Poetry often slips under the mainstream radar in New Zealand (and often elsewhere) but the poetry community is vibrant and self sustaining and poets, especially those whose public readings add an extra dimension to their written text (as Serie's do) tend to make their own waves, rather than wait for waves to come and find them.
From the article:
I’ve since resigned myself to the fact that I live in the margins and that’s okay because I can create from this space and it’s my ‘inner world’ that keeps me anchored to the ‘outer world’.
Serie's poem 'Plea to the Spanish Lady' about the influenza epidemic that devasted Samoa (and many countries) just after WW1 brings up the the issue of hidden narratives, or more correctly, narratives that are hidden.

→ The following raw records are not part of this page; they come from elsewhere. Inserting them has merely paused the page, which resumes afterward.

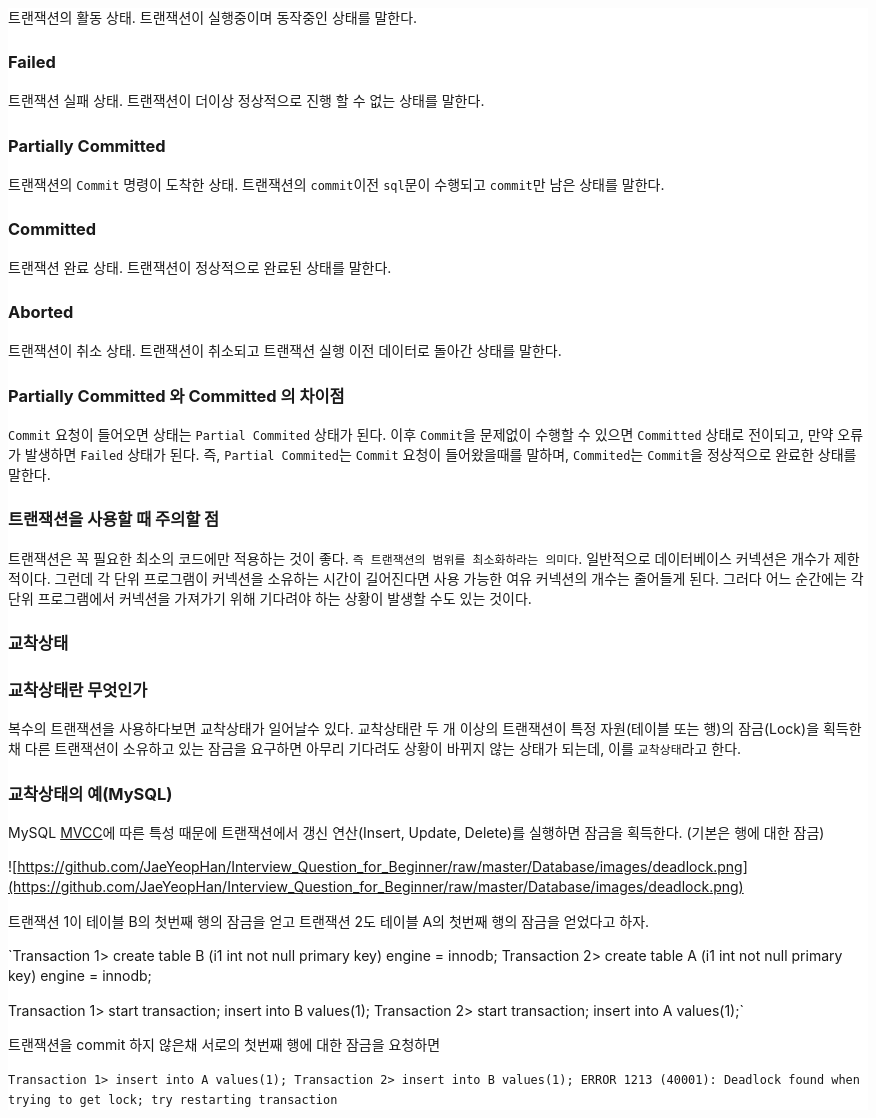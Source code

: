 트랜잭션의 활동 상태. 트랜잭션이 실행중이며 동작중인 상태를 말한다.

### Failed

트랜잭션 실패 상태. 트랜잭션이 더이상 정상적으로 진행 할 수 없는 상태를 말한다.

### Partially Committed

트랜잭션의 `Commit` 명령이 도착한 상태. 트랜잭션의 `commit`이전 `sql`문이 수행되고 `commit`만 남은 상태를 말한다.

### Committed

트랜잭션 완료 상태. 트랜잭션이 정상적으로 완료된 상태를 말한다.

### Aborted

트랜잭션이 취소 상태. 트랜잭션이 취소되고 트랜잭션 실행 이전 데이터로 돌아간 상태를 말한다.

### Partially Committed 와 Committed 의 차이점

`Commit` 요청이 들어오면 상태는 `Partial Commited` 상태가 된다. 이후 `Commit`을 문제없이 수행할 수 있으면 `Committed` 상태로 전이되고, 만약 오류가 발생하면 `Failed` 상태가 된다. 즉, `Partial Commited`는 `Commit` 요청이 들어왔을때를 말하며, `Commited`는 `Commit`을 정상적으로 완료한 상태를 말한다.

### 트랜잭션을 사용할 때 주의할 점

트랜잭션은 꼭 필요한 최소의 코드에만 적용하는 것이 좋다. `즉 트랜잭션의 범위를 최소화하라는 의미다`. 일반적으로 데이터베이스 커넥션은 개수가 제한적이다. 그런데 각 단위 프로그램이 커넥션을 소유하는 시간이 길어진다면 사용 가능한 여유 커넥션의 개수는 줄어들게 된다. 그러다 어느 순간에는 각 단위 프로그램에서 커넥션을 가져가기 위해 기다려야 하는 상황이 발생할 수도 있는 것이다.

### 교착상태

### 교착상태란 무엇인가

복수의 트랜잭션을 사용하다보면 교착상태가 일어날수 있다. 교착상태란 두 개 이상의 트랜잭션이 특정 자원(테이블 또는 행)의 잠금(Lock)을 획득한 채 다른 트랜잭션이 소유하고 있는 잠금을 요구하면 아무리 기다려도 상황이 바뀌지 않는 상태가 되는데, 이를 `교착상태`라고 한다.

### 교착상태의 예(MySQL)

MySQL [MVCC](https://en.wikipedia.org/wiki/Multiversion_concurrency_control)에 따른 특성 때문에 트랜잭션에서 갱신 연산(Insert, Update, Delete)를 실행하면 잠금을 획득한다. (기본은 행에 대한 잠금)

![https://github.com/JaeYeopHan/Interview_Question_for_Beginner/raw/master/Database/images/deadlock.png](https://github.com/JaeYeopHan/Interview_Question_for_Beginner/raw/master/Database/images/deadlock.png)

트랜잭션 1이 테이블 B의 첫번째 행의 잠금을 얻고 트랜잭션 2도 테이블 A의 첫번째 행의 잠금을 얻었다고 하자.

`Transaction 1> create table B (i1 int not null primary key) engine = innodb; Transaction 2> create table A (i1 int not null primary key) engine = innodb;

Transaction 1> start transaction; insert into B values(1); Transaction 2> start transaction; insert into A values(1);`

트랜잭션을 commit 하지 않은채 서로의 첫번째 행에 대한 잠금을 요청하면

```
Transaction 1> insert into A values(1); Transaction 2> insert into B values(1); ERROR 1213 (40001): Deadlock found when trying to get lock; try restarting transaction
```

Hidden by governments, by media who represent just one strata or colour of society. How whole histories and traumas and tragedies vanish because they're not told, outside of the people who directly experienced them.
Here's an excerpt:
Plea to the Spanish Lady (extract)
Today the Samoan Times is all news:
death notices and a front page
Today the editor died
Today Teuila’s screams awoke me
as she lay between her parents
dipping fingers in their sweat
Serie's work and the work of other Pasifika poets such as Selina Tusitala Marsh, John Pule and Karlo Mila add extra bite and resonance to what in New Zealand was often a very monochromatic literary scene. We can acknowledge Shakespeare and Browning, yes, but we don't need to be imprisoned by them. Poetry also lives here in the Pasifika New Zealand. Now.
Kudos too to Maryanne Pale for setting up this poetry blog. Long may it continue.